MadryLab / robustness

A library for experimenting with, training and evaluating neural networks, with a focus on adversarial robustness.
MIT License
905 stars 181 forks source link

Issue with resuming training from a checkpoint #41

Closed dapello closed 4 years ago

dapello commented 4 years ago

I noticed that when resuming training from checkpoint using the CLI, the checkpoint weights are loaded, but the current epoch and learning schedule are not resumed.

Unless I'm missing something, it looks like it's because the checkpoint is not passed to train_model; see https://github.com/MadryLab/robustness/blob/6347646ae47120d35f47220eabd507cebbd6c914/robustness/main.py#L57

Seems like an easy fix, as the infrastructure to receive the checkpoint in train_model exists -- when I pass the checkpoint myself, I only get one other error, from https://github.com/MadryLab/robustness/blob/6347646ae47120d35f47220eabd507cebbd6c914/robustness/train.py#L258 where it looks like the checkpoint doesn't have natural or adversarial scores saved.

Thoughts?

andrewilyas commented 4 years ago

Thanks for pointing these out! I think these issues are actually already patched on the develop branch, which we'll merge into master soon.

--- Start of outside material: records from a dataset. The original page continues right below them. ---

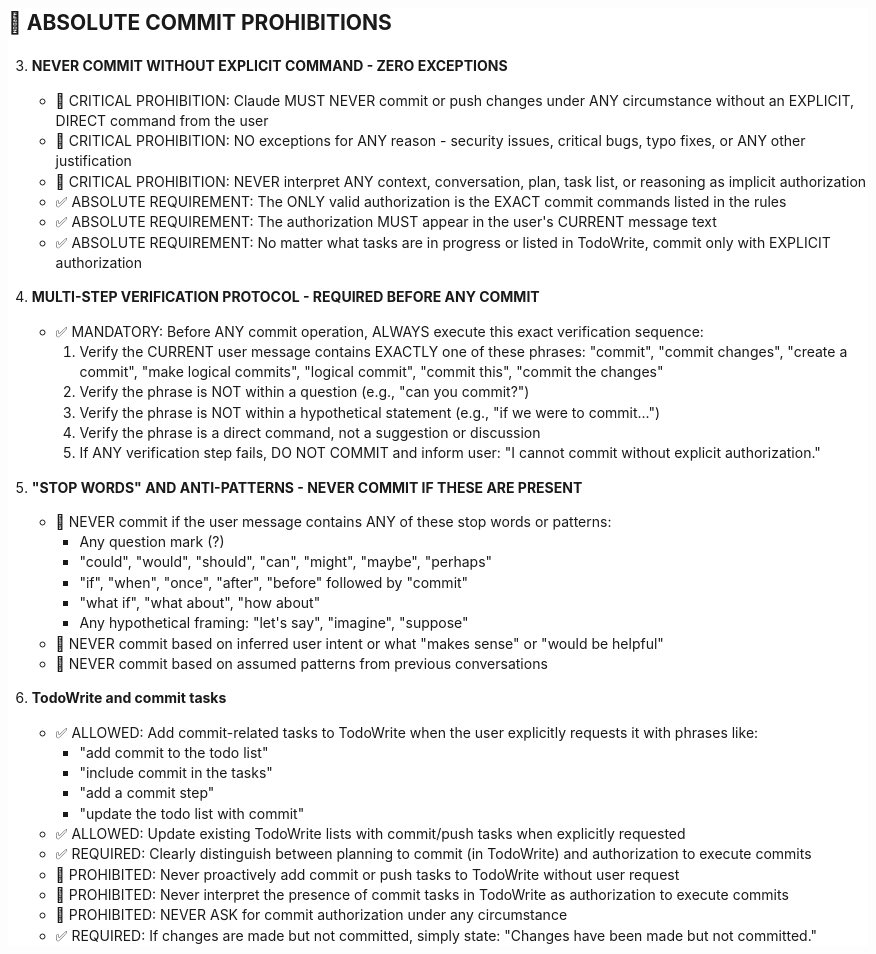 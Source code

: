 ## 🚫 ABSOLUTE COMMIT PROHIBITIONS

3. **NEVER COMMIT WITHOUT EXPLICIT COMMAND - ZERO EXCEPTIONS**
   - 🚫 CRITICAL PROHIBITION: Claude MUST NEVER commit or push changes under ANY circumstance without an EXPLICIT, DIRECT command from the user
   - 🚫 CRITICAL PROHIBITION: NO exceptions for ANY reason - security issues, critical bugs, typo fixes, or ANY other justification
   - 🚫 CRITICAL PROHIBITION: NEVER interpret ANY context, conversation, plan, task list, or reasoning as implicit authorization
   - ✅ ABSOLUTE REQUIREMENT: The ONLY valid authorization is the EXACT commit commands listed in the rules
   - ✅ ABSOLUTE REQUIREMENT: The authorization MUST appear in the user's CURRENT message text
   - ✅ ABSOLUTE REQUIREMENT: No matter what tasks are in progress or listed in TodoWrite, commit only with EXPLICIT authorization

4. **MULTI-STEP VERIFICATION PROTOCOL - REQUIRED BEFORE ANY COMMIT**
   - ✅ MANDATORY: Before ANY commit operation, ALWAYS execute this exact verification sequence:
     1. Verify the CURRENT user message contains EXACTLY one of these phrases: "commit", "commit changes", "create a commit", "make logical commits", "logical commit", "commit this", "commit the changes"
     2. Verify the phrase is NOT within a question (e.g., "can you commit?")
     3. Verify the phrase is NOT within a hypothetical statement (e.g., "if we were to commit...")
     4. Verify the phrase is a direct command, not a suggestion or discussion
     5. If ANY verification step fails, DO NOT COMMIT and inform user: "I cannot commit without explicit authorization."

5. **"STOP WORDS" AND ANTI-PATTERNS - NEVER COMMIT IF THESE ARE PRESENT**
   - 🚫 NEVER commit if the user message contains ANY of these stop words or patterns:
     - Any question mark (?)
     - "could", "would", "should", "can", "might", "maybe", "perhaps"
     - "if", "when", "once", "after", "before" followed by "commit"
     - "what if", "what about", "how about"
     - Any hypothetical framing: "let's say", "imagine", "suppose"
   - 🚫 NEVER commit based on inferred user intent or what "makes sense" or "would be helpful"
   - 🚫 NEVER commit based on assumed patterns from previous conversations

6. **TodoWrite and commit tasks**
   - ✅ ALLOWED: Add commit-related tasks to TodoWrite when the user explicitly requests it with phrases like:
     - "add commit to the todo list"
     - "include commit in the tasks"
     - "add a commit step"
     - "update the todo list with commit"
   - ✅ ALLOWED: Update existing TodoWrite lists with commit/push tasks when explicitly requested
   - ✅ REQUIRED: Clearly distinguish between planning to commit (in TodoWrite) and authorization to execute commits
   - 🚫 PROHIBITED: Never proactively add commit or push tasks to TodoWrite without user request
   - 🚫 PROHIBITED: Never interpret the presence of commit tasks in TodoWrite as authorization to execute commits
   - 🚫 PROHIBITED: NEVER ASK for commit authorization under any circumstance
   - ✅ REQUIRED: If changes are made but not committed, simply state: "Changes have been made but not committed."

A brief summary of the workflow in develop:

Let us know if you have thoughts on this

dapello commented 4 years ago

Thanks for the speedy reply! Both of these developments make sense to me. I've patched my local version so it's working fine for me now, and I'll keep an eye for the latest version.

Also, thanks for making this library for public use, it's an excellent research tool!